Unsuccessful people think about the problem and who is to blame. They allow themselves to become angry and upset about a problem that occurs or an obstacle that arises. This triggers negative thinking, anger, and the search for the guilty party—“Who did it?” But it does nothing to help them find the solution.

Unlock Your Creative Powers

There are three keys to unlocking your creative powers that we have spoken about before. They are clarity, focus, and concentration.

First, you must be clear about the goal but flexible about the process of achieving it. Keep an open mind. Be willing to consider a variety of different ways to achieve the same result.

Second, focus. Bring all of your brainpower, and that of others, to focus like a laser beam on a single problem, obstacle, or difficulty, without diversion or distraction. Stay on one subject at a time.

Third, concentration. Put aside everything else, and concentrate 100 percent until you have solved your biggest problem or achieved your most important goal.

Jim Collins, in his book Good to Great, tells the story of the fox and the hedgehog, which comes from an essay by Isaiah Berlin. He says that the fox is very clever and knows many things.

But the hedgehog is more successful because he knows one big thing. Clarity, focus, and concentration enable you to bring all your mental powers to bear on solving one big problem or achieving one big goal.

Multitasking Versus Task Switching

Constantly responding to e-mails, text messages, and phone calls force the individual to engage in what is called multitasking. However, this is more rightly defined as task switching. You are not doing several tasks; instead, you are switching back and forth, from one task to another and then back again.

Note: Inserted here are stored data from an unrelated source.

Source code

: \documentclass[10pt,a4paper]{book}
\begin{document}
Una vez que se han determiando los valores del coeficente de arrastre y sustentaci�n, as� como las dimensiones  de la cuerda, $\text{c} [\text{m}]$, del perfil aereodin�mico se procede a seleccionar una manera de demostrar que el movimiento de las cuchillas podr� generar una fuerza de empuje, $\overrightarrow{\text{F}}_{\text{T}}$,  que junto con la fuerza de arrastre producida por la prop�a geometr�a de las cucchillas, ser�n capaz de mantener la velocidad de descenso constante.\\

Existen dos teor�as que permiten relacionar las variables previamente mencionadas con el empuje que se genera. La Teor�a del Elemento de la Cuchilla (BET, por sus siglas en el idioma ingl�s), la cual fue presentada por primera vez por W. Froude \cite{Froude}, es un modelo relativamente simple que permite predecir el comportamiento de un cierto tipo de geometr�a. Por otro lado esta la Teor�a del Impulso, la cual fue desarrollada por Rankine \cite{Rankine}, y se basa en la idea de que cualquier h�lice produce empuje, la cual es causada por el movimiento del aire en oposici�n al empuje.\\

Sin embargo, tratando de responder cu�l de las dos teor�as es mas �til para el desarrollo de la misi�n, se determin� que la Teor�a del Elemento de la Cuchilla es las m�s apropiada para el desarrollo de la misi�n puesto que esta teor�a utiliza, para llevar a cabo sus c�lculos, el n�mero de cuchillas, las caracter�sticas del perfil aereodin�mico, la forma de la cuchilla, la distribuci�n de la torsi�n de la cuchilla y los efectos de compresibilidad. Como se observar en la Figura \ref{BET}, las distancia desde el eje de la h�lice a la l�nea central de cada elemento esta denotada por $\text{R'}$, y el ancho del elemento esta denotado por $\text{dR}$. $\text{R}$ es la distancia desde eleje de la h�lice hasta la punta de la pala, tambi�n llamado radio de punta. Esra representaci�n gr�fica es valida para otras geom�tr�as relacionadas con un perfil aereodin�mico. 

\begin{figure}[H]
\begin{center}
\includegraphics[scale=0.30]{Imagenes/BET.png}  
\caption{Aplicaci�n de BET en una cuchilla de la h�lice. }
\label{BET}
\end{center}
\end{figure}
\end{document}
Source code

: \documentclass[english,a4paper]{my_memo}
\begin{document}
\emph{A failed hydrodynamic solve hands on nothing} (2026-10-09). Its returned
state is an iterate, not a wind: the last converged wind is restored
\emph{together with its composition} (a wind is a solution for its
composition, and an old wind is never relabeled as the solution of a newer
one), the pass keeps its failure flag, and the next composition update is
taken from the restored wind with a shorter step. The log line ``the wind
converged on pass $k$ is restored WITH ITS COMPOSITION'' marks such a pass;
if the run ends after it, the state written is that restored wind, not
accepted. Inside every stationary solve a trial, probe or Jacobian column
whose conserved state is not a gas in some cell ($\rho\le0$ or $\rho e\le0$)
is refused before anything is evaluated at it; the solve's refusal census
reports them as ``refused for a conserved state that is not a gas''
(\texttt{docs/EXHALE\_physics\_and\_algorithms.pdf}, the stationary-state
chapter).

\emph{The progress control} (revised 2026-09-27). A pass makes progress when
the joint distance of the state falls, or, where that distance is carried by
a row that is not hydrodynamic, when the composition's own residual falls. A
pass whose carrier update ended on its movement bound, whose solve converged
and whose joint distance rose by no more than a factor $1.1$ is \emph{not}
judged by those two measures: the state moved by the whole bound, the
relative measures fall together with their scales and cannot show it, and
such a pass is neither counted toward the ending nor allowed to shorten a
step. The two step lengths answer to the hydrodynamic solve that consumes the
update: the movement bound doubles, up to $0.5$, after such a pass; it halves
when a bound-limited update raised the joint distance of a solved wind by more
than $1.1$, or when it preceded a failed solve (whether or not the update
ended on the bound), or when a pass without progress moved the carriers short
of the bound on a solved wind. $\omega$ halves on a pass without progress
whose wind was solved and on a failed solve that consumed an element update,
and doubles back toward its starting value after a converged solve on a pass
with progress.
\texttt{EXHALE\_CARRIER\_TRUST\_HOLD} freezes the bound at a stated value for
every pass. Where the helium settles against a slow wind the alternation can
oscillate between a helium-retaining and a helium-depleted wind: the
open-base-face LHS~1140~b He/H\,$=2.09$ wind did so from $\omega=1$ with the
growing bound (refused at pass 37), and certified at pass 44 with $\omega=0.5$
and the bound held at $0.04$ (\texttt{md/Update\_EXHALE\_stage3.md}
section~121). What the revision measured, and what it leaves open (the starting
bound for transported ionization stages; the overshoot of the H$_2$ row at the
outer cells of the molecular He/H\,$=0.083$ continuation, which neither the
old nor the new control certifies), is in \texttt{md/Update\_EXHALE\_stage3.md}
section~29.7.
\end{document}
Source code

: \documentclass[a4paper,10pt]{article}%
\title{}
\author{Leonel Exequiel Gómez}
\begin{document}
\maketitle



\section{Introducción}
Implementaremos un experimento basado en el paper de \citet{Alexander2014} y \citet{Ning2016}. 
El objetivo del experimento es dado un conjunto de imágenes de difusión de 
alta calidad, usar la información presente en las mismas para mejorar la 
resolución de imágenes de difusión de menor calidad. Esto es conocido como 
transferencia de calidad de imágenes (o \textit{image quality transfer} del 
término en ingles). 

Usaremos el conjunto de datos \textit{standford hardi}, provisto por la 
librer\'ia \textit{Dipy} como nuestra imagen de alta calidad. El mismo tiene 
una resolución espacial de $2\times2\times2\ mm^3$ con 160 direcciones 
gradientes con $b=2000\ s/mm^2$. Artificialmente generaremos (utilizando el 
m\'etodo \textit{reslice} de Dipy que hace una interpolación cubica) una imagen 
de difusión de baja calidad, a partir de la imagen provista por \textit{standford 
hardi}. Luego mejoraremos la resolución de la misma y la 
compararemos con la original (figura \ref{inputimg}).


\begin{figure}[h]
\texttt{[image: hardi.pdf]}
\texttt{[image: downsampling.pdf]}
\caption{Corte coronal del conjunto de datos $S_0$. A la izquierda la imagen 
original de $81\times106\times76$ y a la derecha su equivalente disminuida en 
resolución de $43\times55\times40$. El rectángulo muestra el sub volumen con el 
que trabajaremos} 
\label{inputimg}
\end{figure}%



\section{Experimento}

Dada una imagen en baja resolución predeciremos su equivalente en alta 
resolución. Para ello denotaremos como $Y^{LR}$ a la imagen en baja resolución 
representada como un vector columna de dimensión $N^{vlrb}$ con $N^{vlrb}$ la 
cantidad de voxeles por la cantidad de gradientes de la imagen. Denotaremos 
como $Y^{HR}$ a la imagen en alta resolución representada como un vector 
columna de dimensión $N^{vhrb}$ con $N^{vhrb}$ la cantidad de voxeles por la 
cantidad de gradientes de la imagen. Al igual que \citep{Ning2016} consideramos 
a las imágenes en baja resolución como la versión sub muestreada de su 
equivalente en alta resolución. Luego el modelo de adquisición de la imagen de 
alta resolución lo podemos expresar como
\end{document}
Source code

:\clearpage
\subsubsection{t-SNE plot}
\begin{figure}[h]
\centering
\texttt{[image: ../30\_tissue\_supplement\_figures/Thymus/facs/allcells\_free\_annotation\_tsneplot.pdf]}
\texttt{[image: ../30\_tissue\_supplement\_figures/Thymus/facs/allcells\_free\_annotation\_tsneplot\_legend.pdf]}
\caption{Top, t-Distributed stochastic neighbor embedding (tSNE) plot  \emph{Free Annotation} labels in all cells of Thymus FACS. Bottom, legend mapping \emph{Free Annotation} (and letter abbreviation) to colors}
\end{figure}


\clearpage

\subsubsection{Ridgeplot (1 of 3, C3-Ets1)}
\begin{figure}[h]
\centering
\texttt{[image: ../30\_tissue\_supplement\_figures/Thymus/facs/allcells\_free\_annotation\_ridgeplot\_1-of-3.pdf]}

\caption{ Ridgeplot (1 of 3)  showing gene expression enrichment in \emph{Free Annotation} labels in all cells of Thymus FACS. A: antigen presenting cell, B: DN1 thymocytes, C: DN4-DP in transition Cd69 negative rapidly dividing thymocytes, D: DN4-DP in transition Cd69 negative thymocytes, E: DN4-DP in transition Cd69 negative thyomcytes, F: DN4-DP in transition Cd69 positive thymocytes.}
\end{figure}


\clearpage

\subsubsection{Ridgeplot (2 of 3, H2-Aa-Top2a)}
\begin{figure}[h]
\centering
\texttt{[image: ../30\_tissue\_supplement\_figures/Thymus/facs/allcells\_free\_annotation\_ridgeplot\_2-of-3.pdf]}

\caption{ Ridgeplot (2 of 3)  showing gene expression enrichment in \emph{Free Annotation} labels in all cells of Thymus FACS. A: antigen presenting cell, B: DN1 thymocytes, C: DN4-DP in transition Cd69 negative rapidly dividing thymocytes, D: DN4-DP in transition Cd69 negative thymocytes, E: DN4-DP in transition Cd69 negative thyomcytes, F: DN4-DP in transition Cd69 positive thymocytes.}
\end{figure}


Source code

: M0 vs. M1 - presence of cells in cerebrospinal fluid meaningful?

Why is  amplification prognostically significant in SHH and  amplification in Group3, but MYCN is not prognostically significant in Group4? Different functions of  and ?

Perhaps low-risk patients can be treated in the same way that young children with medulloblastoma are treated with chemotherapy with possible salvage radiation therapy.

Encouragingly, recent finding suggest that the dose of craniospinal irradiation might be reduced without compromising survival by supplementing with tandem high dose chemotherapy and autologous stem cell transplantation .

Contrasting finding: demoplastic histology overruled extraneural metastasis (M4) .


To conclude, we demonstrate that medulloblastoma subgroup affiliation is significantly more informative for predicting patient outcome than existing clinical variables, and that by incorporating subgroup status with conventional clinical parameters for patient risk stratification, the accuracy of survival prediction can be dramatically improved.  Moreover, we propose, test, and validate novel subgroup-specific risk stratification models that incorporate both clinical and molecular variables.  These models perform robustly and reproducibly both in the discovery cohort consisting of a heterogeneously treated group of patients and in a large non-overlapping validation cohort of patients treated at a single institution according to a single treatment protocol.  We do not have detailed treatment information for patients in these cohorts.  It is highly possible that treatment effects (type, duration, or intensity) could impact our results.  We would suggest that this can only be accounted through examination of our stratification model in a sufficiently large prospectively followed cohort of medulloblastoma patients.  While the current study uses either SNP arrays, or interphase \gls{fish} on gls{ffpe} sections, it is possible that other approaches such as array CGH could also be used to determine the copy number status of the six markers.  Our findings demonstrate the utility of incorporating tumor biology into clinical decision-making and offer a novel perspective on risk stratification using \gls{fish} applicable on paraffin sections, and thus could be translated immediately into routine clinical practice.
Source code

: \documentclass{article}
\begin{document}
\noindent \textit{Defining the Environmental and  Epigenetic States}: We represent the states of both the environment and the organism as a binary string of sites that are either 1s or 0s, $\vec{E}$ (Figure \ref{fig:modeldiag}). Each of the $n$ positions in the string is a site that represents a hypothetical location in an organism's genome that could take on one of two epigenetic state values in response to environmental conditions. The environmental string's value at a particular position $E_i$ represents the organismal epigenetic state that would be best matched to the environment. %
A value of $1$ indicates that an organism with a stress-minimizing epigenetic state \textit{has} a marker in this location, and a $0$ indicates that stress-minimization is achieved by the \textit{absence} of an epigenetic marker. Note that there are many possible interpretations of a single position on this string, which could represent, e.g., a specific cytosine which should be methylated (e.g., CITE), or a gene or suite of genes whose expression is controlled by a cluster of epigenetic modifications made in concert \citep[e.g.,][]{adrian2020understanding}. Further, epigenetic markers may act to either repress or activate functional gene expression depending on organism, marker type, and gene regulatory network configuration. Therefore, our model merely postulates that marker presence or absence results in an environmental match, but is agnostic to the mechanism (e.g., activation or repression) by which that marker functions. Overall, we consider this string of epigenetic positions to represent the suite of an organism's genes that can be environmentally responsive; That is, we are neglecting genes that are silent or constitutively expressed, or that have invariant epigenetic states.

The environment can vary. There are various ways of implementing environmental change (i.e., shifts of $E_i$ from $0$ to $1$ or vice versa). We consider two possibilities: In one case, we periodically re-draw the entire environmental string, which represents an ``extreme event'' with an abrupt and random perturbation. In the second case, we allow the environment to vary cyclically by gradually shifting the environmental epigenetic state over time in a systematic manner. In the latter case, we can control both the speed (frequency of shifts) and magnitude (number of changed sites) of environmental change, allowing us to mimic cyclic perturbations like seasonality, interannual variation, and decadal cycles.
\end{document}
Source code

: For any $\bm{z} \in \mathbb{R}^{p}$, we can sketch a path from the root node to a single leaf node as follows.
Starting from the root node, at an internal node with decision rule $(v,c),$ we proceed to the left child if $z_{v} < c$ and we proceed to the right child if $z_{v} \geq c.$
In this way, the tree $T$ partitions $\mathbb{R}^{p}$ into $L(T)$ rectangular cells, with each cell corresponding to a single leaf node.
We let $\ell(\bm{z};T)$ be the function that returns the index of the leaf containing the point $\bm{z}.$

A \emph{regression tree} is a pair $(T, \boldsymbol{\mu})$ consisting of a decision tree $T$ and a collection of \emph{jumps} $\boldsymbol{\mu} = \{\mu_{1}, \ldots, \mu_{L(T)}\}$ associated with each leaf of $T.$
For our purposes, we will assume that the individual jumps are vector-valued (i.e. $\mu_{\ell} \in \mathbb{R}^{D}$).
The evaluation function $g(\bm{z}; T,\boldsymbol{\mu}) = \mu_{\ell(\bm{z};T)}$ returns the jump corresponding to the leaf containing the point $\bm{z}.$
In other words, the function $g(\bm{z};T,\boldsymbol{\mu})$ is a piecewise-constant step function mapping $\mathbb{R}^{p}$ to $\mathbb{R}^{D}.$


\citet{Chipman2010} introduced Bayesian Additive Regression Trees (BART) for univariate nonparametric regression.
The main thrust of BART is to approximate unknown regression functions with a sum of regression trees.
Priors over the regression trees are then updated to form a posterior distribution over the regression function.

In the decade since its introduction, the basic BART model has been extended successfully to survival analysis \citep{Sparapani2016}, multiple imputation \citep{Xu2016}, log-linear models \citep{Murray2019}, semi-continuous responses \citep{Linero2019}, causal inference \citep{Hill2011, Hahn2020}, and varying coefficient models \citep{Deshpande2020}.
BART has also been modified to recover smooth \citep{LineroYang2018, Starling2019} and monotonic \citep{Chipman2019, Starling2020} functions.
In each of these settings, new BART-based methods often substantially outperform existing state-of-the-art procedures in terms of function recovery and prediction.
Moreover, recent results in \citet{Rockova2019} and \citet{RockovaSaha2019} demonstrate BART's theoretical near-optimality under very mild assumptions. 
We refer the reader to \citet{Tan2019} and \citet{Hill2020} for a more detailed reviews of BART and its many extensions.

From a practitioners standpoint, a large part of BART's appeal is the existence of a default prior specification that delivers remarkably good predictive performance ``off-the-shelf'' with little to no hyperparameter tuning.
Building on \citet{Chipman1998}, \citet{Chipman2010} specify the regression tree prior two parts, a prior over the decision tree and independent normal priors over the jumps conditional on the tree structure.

According to one study, it takes you about seventeen minutes after you have broken off a task to respond to an incoming message for you to get back “on task” again.

Throughout the day, your attention switches back and forth, like a windshield wiper, seldom completing anything of value. When you add in social media and the obsession that many people have with checking online In, you have a formula for career disaster. This is why they say,

“Social networking is social not working.” The solution is simple. Leave things off. Check your mail twice a day, at 11:00 a.m. and at 3:00 p.m. Other than that, turn everything off so that you can dedicate yourself single-mindedly to the task at hand.


1. Select one problem that you or your business is wrestling with today and put it through the systematic method of problem-solving. It could change your future

2. Identify one goal that you have and determine the biggest constraint, the limiting factor that sets the speed at which you achieve that goal. What could you do to alleviate this constraint?

3. Select one product or service you offer and develop as many ways as possible to make it better, faster, or cheaper for your customers.